Home > Publications > Policing Colonisation The Evolution and Role of Sind Police and the Views of Sir Charles Napier on the Administration of Criminal Justice in Sind

Policing Colonisation The Evolution and Role of Sind Police and the Views of Sir Charles Napier on the Administration of Criminal Justice in Sind

Aftab Nabi and Dost Ali Baloch

This article examines the origin, evolution and orientation of police subsequent
to the conquest of Sind and assesses how policing, and to a substantial extent, the
administration of criminal justice, became subservient to the larger aim and vision
of the conqueror of Sind when confronted with the immediate and fundamental
problem, that is, the territorial consolidation of the province and the subjugation of
the tribals in the hinterlands.
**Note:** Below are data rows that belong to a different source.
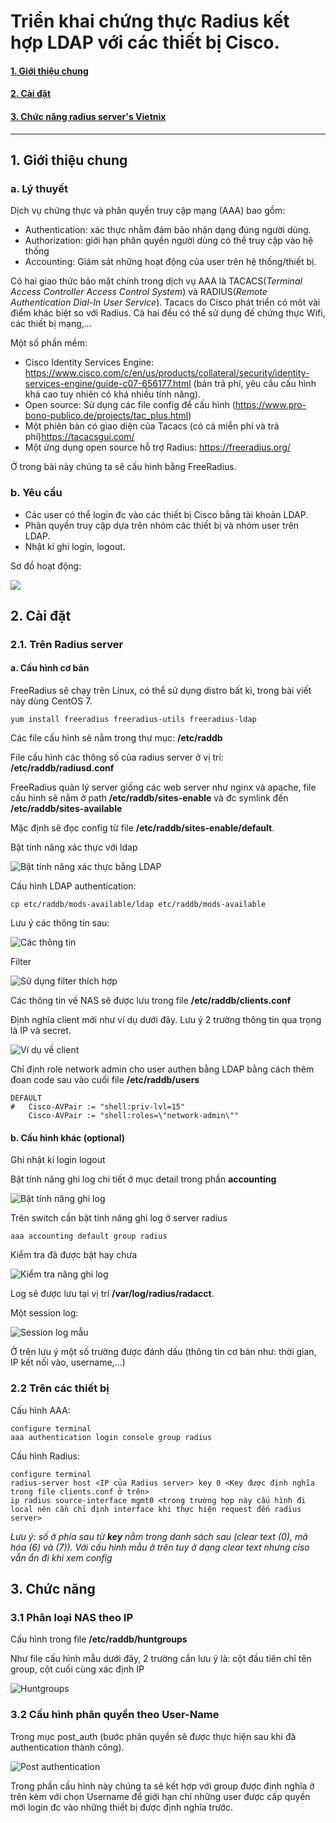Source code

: # Triển khai chứng thực Radius kết hợp LDAP với các thiết bị Cisco.
#### <a href="#1">1. Giới thiệu chung </a>
#### <a href="#2">2. Cài đặt </a>
#### <a href="#3">3. Chức năng radius server's Vietnix </a>
<hr>

<div id="1"></div>

## 1. Giới thiệu chung
### a. Lý thuyết

Dịch vụ chứng thực và phân quyền truy cập mạng (AAA) bao gồm:
- Authentication: xác thực nhằm đảm bảo nhận dạng đúng người dùng.
- Authorization: giới hạn phân quyền người dùng có thể truy cập vào hệ thống
- Accounting: Giám sát những hoạt động của user trên hệ thống/thiết bị.

Có hai giao thức bảo mật chính trong dịch vụ AAA là TACACS(*Terminal Access Controller Access Control System*) và RADIUS(*Remote Authentication Dial-In User Service*). Tacacs do Cisco phát triển có môt vài điểm khác biệt so với Radius. Cả hai đều có thể sử dụng đế chứng thực Wifi, các thiết bị mạng,...

Một số phần mềm:
- Cisco Identity Services Engine: https://www.cisco.com/c/en/us/products/collateral/security/identity-services-engine/guide-c07-656177.html (bản trả phí, yêu cầu cấu hình khá cao tuy nhiên có khá nhiều tính năng).
- Open source: Sử dụng các file config để cấu hình (https://www.pro-bono-publico.de/projects/tac_plus.html)
- Một phiên bản có giao diện của Tacacs (có cả miễn phí và trả phí)https://tacacsgui.com/
- Một ứng dụng open source hỗ trợ Radius: https://freeradius.org/

Ở trong bài này chúng ta sẽ cấu hình bằng FreeRadius.
### b. Yêu cầu
- Các user có thể login đc vào các thiết bị Cisco bằng tài khoản LDAP.
- Phân quyền truy cập dựa trên nhóm các thiết bị và nhóm user trên LDAP.
- Nhật kí ghi login, logout.

Sơ đồ hoạt động:

![](https://www.golinuxcloud.com/wp-content/uploads/wireshark-255.png)

<div id="2"></div>

## 2. Cài đặt
### 2.1. Trên Radius server
#### a. Cấu hình cơ bản
FreeRadius sẽ chạy trên Linux, có thể sử dụng distro bất kì, trong bài viết này dùng CentOS 7.
```
yum install freeradius freeradius-utils freeradius-ldap
```
Các file cấu hình sẽ nằm trong thư mục: **/etc/raddb**

File cấu hình các thông số của radius server ở vị trí: **/etc/raddb/radiusd.conf**

FreeRadius quản lý server giống các web server như nginx và apache, file cấu hình sẽ nằm ở path **/etc/raddb/sites-enable** và đc symlink đến **/etc/raddb/sites-available**

Mặc định sẽ đọc config từ file **/etc/raddb/sites-enable/default**.

Bật tính năng xác thực với ldap

![Bật tính năng xác thực bằng LDAP](attachments/enableLDAPauthen.png)

Cấu hình LDAP authentication:

```
cp etc/raddb/mods-available/ldap etc/raddb/mods-available
```

Lưu ý các thông tin sau:

![Các thông tin](attachments/LDAPinformation.png)

Filter

![Sử dụng filter thích hợp](attachments/search_filter_for_user.png)

Các thông tin về NAS sẽ được lưu trong file **/etc/raddb/clients.conf**

Định nghĩa client mới như ví dụ dưới đây. Lưu ý 2 trường thông tin qua trọng là IP và secret.

![Ví dụ về client](attachments/config_NAS.png)

Chỉ định role network admin cho user authen bằng LDAP bằng cách thêm đoan code sau vào cuối file **/etc/raddb/users**

```
DEFAULT
#	Cisco-AVPair := "shell:priv-lvl=15"
	Cisco-AVPair := "shell:roles=\"network-admin\""
```

#### b. Cấu hình khác (optional)
Ghi nhật kí login logout

Bật tính năng ghi log chi tiết ở mục detail trong phần **accounting**

![Bật tính năng ghi log](attachments/enable-log-radius.png)

Trên switch cần bật tính năng ghi log ở server radius

```
aaa accounting default group radius
```

Kiểm tra đã được bật hay chưa

![Kiểm tra năng ghi log](attachments/check-accounting-cisco.png)

Log sẽ được lưu tại vị trí **/var/log/radius/radacct**.

Một session log:

![Session log mẫu](attachments/log-example.png)

Ở trên lưu ý một số trường được đánh dấu (thông tin cơ bản như: thời gian, IP kết nối vào, username,...)

### 2.2 Trên các thiết bị
Cấu hình AAA:
```
configure terminal
aaa authentication login console group radius
```
Cấu hình Radius:
```
configure terminal
radius-server host <IP của Radius server> key 0 <Key được định nghĩa trong file clients.conf ở trên>
ip radius source-interface mgmt0 <trong trường hợp này cấu hình đi local nên cần chỉ định interface khi thực hiện request đến radius server>
```
*Lưu ý: số ở phía sau từ **key** nằm trong danh sách sau (clear text (0), mã hóa (6) và (7)). Với cấu hình mẫu ở trên tuy ở dạng clear text nhưng ciso vẫn ẩn đi khi xem config*

<div id="3"></div>

## 3. Chức năng
### 3.1 Phân loại NAS theo IP
Cấu hình trong file **/etc/raddb/huntgroups**

Như file cấu hình mẫu dưới đây, 2 trường cần lưu ý là: cột đầu tiên chỉ tên group, cột cuối cùng xác định IP

![Huntgroups](attachments/huntsgroup.png)

### 3.2 Cấu hình phân quyền theo User-Name

Trong mục post_auth (bước phân quyền sẽ được thực hiện sau khi đã authentication thành công).

![Post authentication](attachments/post-auth.png)

Trong phần cấu hình này chúng ta sẽ kết hợp với group được định nghĩa ở trên kèm với chọn Username để giới hạn chỉ những user được cấp quyền mới login đc vào những thiết bị được định nghĩa trước. 




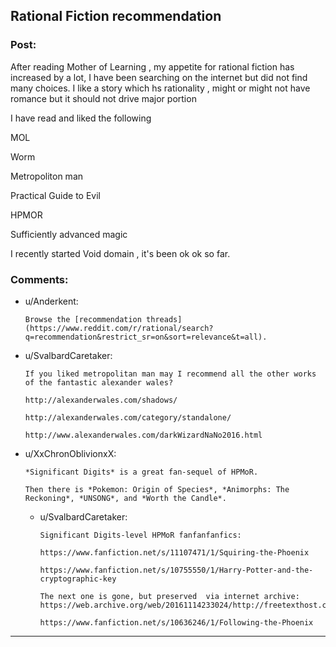 ## Rational Fiction recommendation

### Post:

After reading Mother of Learning , my appetite for rational fiction has increased by a lot, I have been searching on the internet but did not find many choices. I like a story which hs rationality , might or might not have romance but it should not drive major portion

I have read and liked the following 

MOL

Worm

Metropoliton man

Practical Guide to Evil

HPMOR


Sufficiently advanced magic

I recently started Void domain , it's been ok ok so far.


### Comments:

- u/Anderkent:
  ```
  Browse the [recommendation threads](https://www.reddit.com/r/rational/search?q=recommendation&restrict_sr=on&sort=relevance&t=all).
  ```

- u/SvalbardCaretaker:
  ```
  If you liked metropolitan man may I recommend all the other works of the fantastic alexander wales? 

  http://alexanderwales.com/shadows/

  http://alexanderwales.com/category/standalone/

  http://www.alexanderwales.com/darkWizardNaNo2016.html
  ```

- u/XxChronOblivionxX:
  ```
  *Significant Digits* is a great fan-sequel of HPMoR. 

  Then there is *Pokemon: Origin of Species*, *Animorphs: The Reckoning*, *UNSONG*, and *Worth the Candle*.
  ```

  - u/SvalbardCaretaker:
    ```
    Significant Digits-level HPMoR fanfanfanfics: 

    https://www.fanfiction.net/s/11107471/1/Squiring-the-Phoenix 

    https://www.fanfiction.net/s/10755550/1/Harry-Potter-and-the-cryptographic-key

    The next one is gone, but preserved  via internet archive: 
    https://web.archive.org/web/20161114233024/http://freetexthost.com/ikucx6nse4 

    https://www.fanfiction.net/s/10636246/1/Following-the-Phoenix
    ```

---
The background to the annexation of Sind is relevant
because it was these issues and aspects that played an important role in the
formulation and orientation of the police department and its evolution over the four
years of Sir Charles Napier’s tenure. In this context, the article is sub divided into
nine sections, first, the British interest in Sind, the ambitions of Sir Charles and the
conquest of Sind, second, the administrative system initiated by Sir Charles and the
position of Sind police in that system, third, the colonial priorities and the
orientation of the Sind police, fourth, the police manpower and recruiting policies,
fifth, the nature of crimes and their detection, sixth, the policy and orientation of
Napier’s concept of criminal justice, seventh, the consolidation of the Upper Sind
Frontier, eighth, the essence and orientation of Napier’s policing system and last, the
impact of collaboration and codification on the policing of rural Sind.